Separação de mães e bebês no cárcere é precoce e agressiva

Mulheres presas durante a gravidez sofrem com falta de apoio psicológico e têm suas maternidades negadas pelo Estado

 10/01/2024 – Publicado há 11 meses

Texto: Laura Pereira Lima*

Bordado Livre que retrata uma pessoa em posição de negativa, movimento da capoeira. Feito por Luiza Ferreira – Imagem: Reprodução

Um elemento particular chama a atenção dos poucos visitantes que adentram um presídio feminino: roupas em miniatura penduradas nas grades, secando ao sol. Pequenas demais para as encarceradas, as vestimentas pertencem a “inquilinos” com estadia curta: os bebês. Durante seis meses, os filhos das mulheres que foram presas durante a gravidez permanecem com suas mães, para depois serem retirados pelo Estado e encaminhados para familiares ou abrigos, em um processo que deixa marcas profundas na mãe e no filho.

As roupas de bebê chamaram a atenção da psicóloga Luiza Ferreira, que em 2017 começou a trabalhar em um projeto social que acompanhava mães e filhos em uma penitenciária na capital de São Paulo. E foi a partir dessa experiência que a psicóloga desenvolveu no Instituto de Psicologia (IP) da USP a dissertação Quando a mãe é presa a casa cai: a separação, legalizada pelo Estado, de mulheres-mães e seus bebês em situação de cárcere. “Busquei entender o que sustenta o discurso de retirada das crianças”, explica a pesquisadora, que constatou uma falta de preocupação do Estado em garantir o bem-estar da criança e da mãe após a separação. 

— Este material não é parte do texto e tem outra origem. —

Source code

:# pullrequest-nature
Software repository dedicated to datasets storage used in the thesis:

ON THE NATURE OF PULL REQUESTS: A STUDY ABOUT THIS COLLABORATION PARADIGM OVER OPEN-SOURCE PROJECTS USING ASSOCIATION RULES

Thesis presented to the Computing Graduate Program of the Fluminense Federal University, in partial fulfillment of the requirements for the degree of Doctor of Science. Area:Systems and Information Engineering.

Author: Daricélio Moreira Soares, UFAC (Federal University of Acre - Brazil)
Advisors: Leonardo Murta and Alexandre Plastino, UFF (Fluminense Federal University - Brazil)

Luiza Ferreira - Foto: Arquivo pessoal

Luiza  acompanhou a trajetória de duas mulheres e seus respectivos filhos durante dois anos. Em um dos casos analisados, o bebê foi encaminhado para um Serviço de Acolhimento Institucional vinculado à Prefeitura, no outro, foi entregue à família de origem. “Trabalhei a partir da escuta da singularidade de cada situação”, conta Luiza, que observou os processos judiciais e a atuação dos serviços sociais durante e após a separação.

Separação legalizada

Bordado livre inspirado na imagem de @evauviedo. Feito por Luiza Ferreira

Segundo a legislação na capital de São Paulo, os bebês que nascem no presídio devem ficar no mínimo seis meses com a mãe e, no máximo, dois anos. A lei  se baseia em critérios biológicos, já que é recomendado que o bebê se alimente somente de leite materno até os 6 meses e que a amamentação prossiga junto com alimentos sólidos até pelo menos os 2 anos, para garantir mais proteção contra doenças e desnutrição. “É uma biologização das relações”, explica Luiza, criticando o descaso quanto ao vínculo afetivo entre mãe e filho.

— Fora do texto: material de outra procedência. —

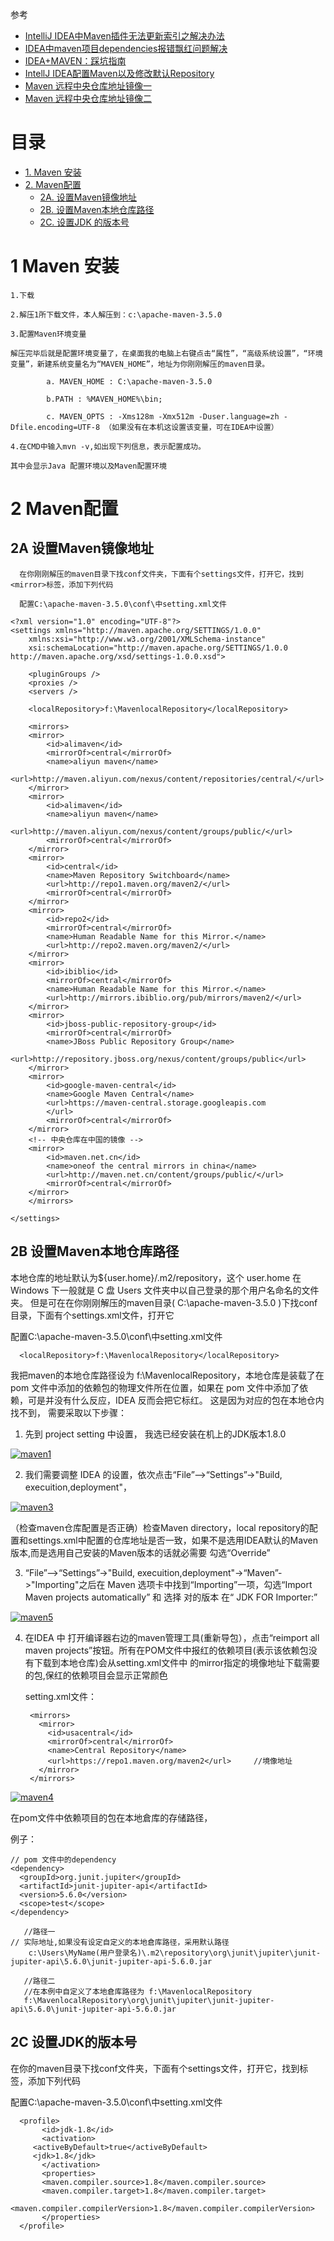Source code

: 
参考
* [IntelliJ IDEA中Maven插件无法更新索引之解决办法](http://codepub.cn/2015/12/09/IntelliJ-IDEA-in-Maven-plugin-could-not-update-the-index-of-the-solution/)
* [IDEA中maven项目dependencies报错飘红问题解决](https://blog.csdn.net/qq_34748010/article/details/107878145?utm_medium=distribute.pc_relevant.none-task-blog-BlogCommendFromBaidu-3.not_use_machine_learn_pai&depth_1-utm_source=distribute.pc_relevant.none-task-blog-BlogCommendFromBaidu-3.not_use_machine_learn_pai)
* [IDEA+MAVEN：踩坑指南](https://zhuanlan.zhihu.com/p/104311658)
* [IntellJ IDEA配置Maven以及修改默认Repository](https://zhuanlan.zhihu.com/p/28133184)
* [Maven 远程中央仓库地址镜像一](http://lychie.github.io/pages/articles/maven/15041621.html)
* [Maven 远程中央仓库地址镜像二](https://maven.aliyun.com/mvn/guide)

# 目录
* [1. Maven 安装](#1-Maven安装)
* [2. Maven配置](#2-Maven配置)
  * [2A. 设置Maven镜像地址](#2A-设置Maven镜像地址)
  * [2B. 设置Maven本地仓库路径](#2B-设置Maven本地仓库路径)
  * [2C. 设置JDK 的版本号](#2C-设置JDK的版本号)

# 1 Maven 安装


    1.下载

	2.解压1所下载文件，本人解压到：c:\apache-maven-3.5.0

	3.配置Maven环境变量

	解压完毕后就是配置环境变量了，在桌面我的电脑上右键点击“属性”，“高级系统设置”，“环境变量”，新建系统变量名为“MAVEN_HOME”，地址为你刚刚解压的maven目录。

			a. MAVEN_HOME : C:\apache-maven-3.5.0

			b.PATH : %MAVEN_HOME%\bin;

			c. MAVEN_OPTS : -Xms128m -Xmx512m -Duser.language=zh -Dfile.encoding=UTF-8 （如果没有在本机这设置该变量，可在IDEA中设置）

	4.在CMD中输入mvn -v,如出现下列信息，表示配置成功。

	其中会显示Java 配置环境以及Maven配置环境

#  2 Maven配置

## 2A 设置Maven镜像地址

      在你刚刚解压的maven目录下找conf文件夹，下面有个settings文件，打开它，找到<mirror>标签，添加下列代码
      
      配置C:\apache-maven-3.5.0\conf\中setting.xml文件
      
	<?xml version="1.0" encoding="UTF-8"?>
	<settings xmlns="http://maven.apache.org/SETTINGS/1.0.0" 
	    xmlns:xsi="http://www.w3.org/2001/XMLSchema-instance" 
	    xsi:schemaLocation="http://maven.apache.org/SETTINGS/1.0.0 http://maven.apache.org/xsd/settings-1.0.0.xsd">

	    <pluginGroups />
	    <proxies />
	    <servers />

	    <localRepository>f:\MavenlocalRepository</localRepository>

	    <mirrors>
		<mirror>
		    <id>alimaven</id>
		    <mirrorOf>central</mirrorOf>
		    <name>aliyun maven</name>
		    <url>http://maven.aliyun.com/nexus/content/repositories/central/</url>
		</mirror>
		<mirror>
		    <id>alimaven</id>
		    <name>aliyun maven</name>
		    <url>http://maven.aliyun.com/nexus/content/groups/public/</url>
		    <mirrorOf>central</mirrorOf>
		</mirror>
		<mirror>
		    <id>central</id>
		    <name>Maven Repository Switchboard</name>
		    <url>http://repo1.maven.org/maven2/</url>
		    <mirrorOf>central</mirrorOf>
		</mirror>
		<mirror>
		    <id>repo2</id>
		    <mirrorOf>central</mirrorOf>
		    <name>Human Readable Name for this Mirror.</name>
		    <url>http://repo2.maven.org/maven2/</url>
		</mirror>
		<mirror>
		    <id>ibiblio</id>
		    <mirrorOf>central</mirrorOf>
		    <name>Human Readable Name for this Mirror.</name>
		    <url>http://mirrors.ibiblio.org/pub/mirrors/maven2/</url>
		</mirror>
		<mirror>
		    <id>jboss-public-repository-group</id>
		    <mirrorOf>central</mirrorOf>
		    <name>JBoss Public Repository Group</name>
		    <url>http://repository.jboss.org/nexus/content/groups/public</url>
		</mirror>
		<mirror>
		    <id>google-maven-central</id>
		    <name>Google Maven Central</name>
		    <url>https://maven-central.storage.googleapis.com
		    </url>
		    <mirrorOf>central</mirrorOf>
		</mirror>
		<!-- 中央仓库在中国的镜像 -->
		<mirror>
		    <id>maven.net.cn</id>
		    <name>oneof the central mirrors in china</name>
		    <url>http://maven.net.cn/content/groups/public/</url>
		    <mirrorOf>central</mirrorOf>
		</mirror>
	    </mirrors>

	</settings>      
      

## 2B 设置Maven本地仓库路径

  本地仓库的地址默认为${user.home}/.m2/repository，这个 user.home 在 Windows 下一般就是 C 盘 Users 文件夹中以自己登录的那个用户名命名的文件夹。
  但是可在在你刚刚解压的maven目录( C:\apache-maven-3.5.0 )下找conf目录，下面有个settings.xml文件，打开它
   
   配置C:\apache-maven-3.5.0\conf\中setting.xml文件
   
      <localRepository>f:\MavenlocalRepository</localRepository>
  
  我把maven的本地仓库路径设为 f:\MavenlocalRepository，本地仓库是装载了在 pom 文件中添加的依赖包的物理文件所在位置，如果在 pom 文件中添加了依赖，可是并没有什么反应，IDEA 反而会把它标红。
  这是因为对应的包在本地仓内找不到， 需要采取以下步骤：
  
  1. 先到 project setting 中设置， 我选已经安装在机上的JDK版本1.8.0
  
  <a href="https://ibb.co/Z2fj6c6"><img src="https://i.ibb.co/3RT3ySy/maven1.png" alt="maven1" border="0"></a>
  
  2. 我们需要调整 IDEA 的设置，依次点击“File”—>“Settings”->"Build, execuition,deployment"，
  
<a href="https://ibb.co/N6WWLgC"><img src="https://i.ibb.co/XZFFzfL/maven3.png" alt="maven3" border="0"></a>

（检查maven仓库配置是否正确）检查Maven directory，local repository的配置和settings.xml中配置的仓库地址是否一致，如果不是选用IDEA默认的Maven版本,而是选用自己安装的Maven版本的话就必需要
 勾选“Override”
    
  
  3. “File”—>“Settings”->"Build, execuition,deployment"->“Maven”->"Importing"之后在 Maven 选项卡中找到“Importing”一项，勾选“Import Maven projects automatically” 和 选择 
      对的版本 在“ JDK FOR Importer:”

<a href="https://ibb.co/ZgNTGF4"><img src="https://i.ibb.co/M19NZtw/maven5.jpg" alt="maven5" border="0"></a>

  4. 在IDEA 中 打开编译器右边的maven管理工具(重新导包），点击“reimport all maven projects”按钮。所有在POM文件中报红的依赖项目(表示该依赖包没有下载到本地仓库)会从setting.xml文件中
     的mirror指定的境像地址下载需要的包,保红的依赖项目会显示正常颜色
     
     setting.xml文件：
     
		  <mirrors>
		    <mirror>
		      <id>usacentral</id>
		      <mirrorOf>central</mirrorOf> 
		      <name>Central Repository</name> 
		      <url>https://repo1.maven.org/maven2</url>     //境像地址
		    </mirror>  
		  </mirrors>
  
  <a href="https://ibb.co/qg952HY"><img src="https://i.ibb.co/Ks7w8tx/maven4.png" alt="maven4" border="0"></a>

  在pom文件中依赖项目的包在本地倉库的存储路径，
  
  例子：

	// pom 文件中的dependency
	<dependency>
	  <groupId>org.junit.jupiter</groupId>
	  <artifactId>junit-jupiter-api</artifactId>
	  <version>5.6.0</version>
	  <scope>test</scope>
	</dependency>

       //路径一
	// 实际地址,如果没有设定自定义的本地倉库路径，采用默认路径
        c:\Users\MyName(用户登录名)\.m2\repository\org\junit\jupiter\junit-jupiter-api\5.6.0\junit-jupiter-api-5.6.0.jar

       //路径二
       //在本例中自定义了本地倉库路径为 f:\MavenlocalRepository
       f:\MavenlocalRepository\org\junit\jupiter\junit-jupiter-api\5.6.0\junit-jupiter-api-5.6.0.jar
	
	

## 2C 设置JDK的版本号

   在你的maven目录下找conf文件夹，下面有个settings文件，打开它，找到<Profiles>标签，添加下列代码
   
   配置C:\apache-maven-3.5.0\conf\中setting.xml文件
    
	  <profile>
	       <id>jdk-1.8</id>
	       <activation>
		 <activeByDefault>true</activeByDefault>
		 <jdk>1.8</jdk>
	       </activation>
	       <properties>
		   <maven.compiler.source>1.8</maven.compiler.source>
		   <maven.compiler.target>1.8</maven.compiler.target>
		   <maven.compiler.compilerVersion>1.8</maven.compiler.compilerVersion>
	       </properties>
	  </profile>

Na prática, é difícil encontrar alguma mãe que fique mais de seis meses com o filho. “Em São Paulo, esse tempo mínimo é interpretado como máximo e, ao completar 6 meses, o bebê já é retirado do presídio”, conta Luiza. Após esse período, a criança é encaminhada para a casa de familiares e, segundo a pesquisadora, não há preocupação em garantir a adaptação do bebê no novo ambiente. “Muitas vezes o bebê fica com parentes que nunca sequer o visitaram”, explica, argumentando que várias mulheres são enviadas para presídios distantes e o processo de visita é custoso — tanto financeira quanto psicologicamente. Quando a família não pode ser contatada ou não aceita acolher o bebê, a criança é encaminhada para um Serviço de Acolhimento.

“A retirada do bebê produz um trauma profundo para essas mulheres, é uma violência de Estado”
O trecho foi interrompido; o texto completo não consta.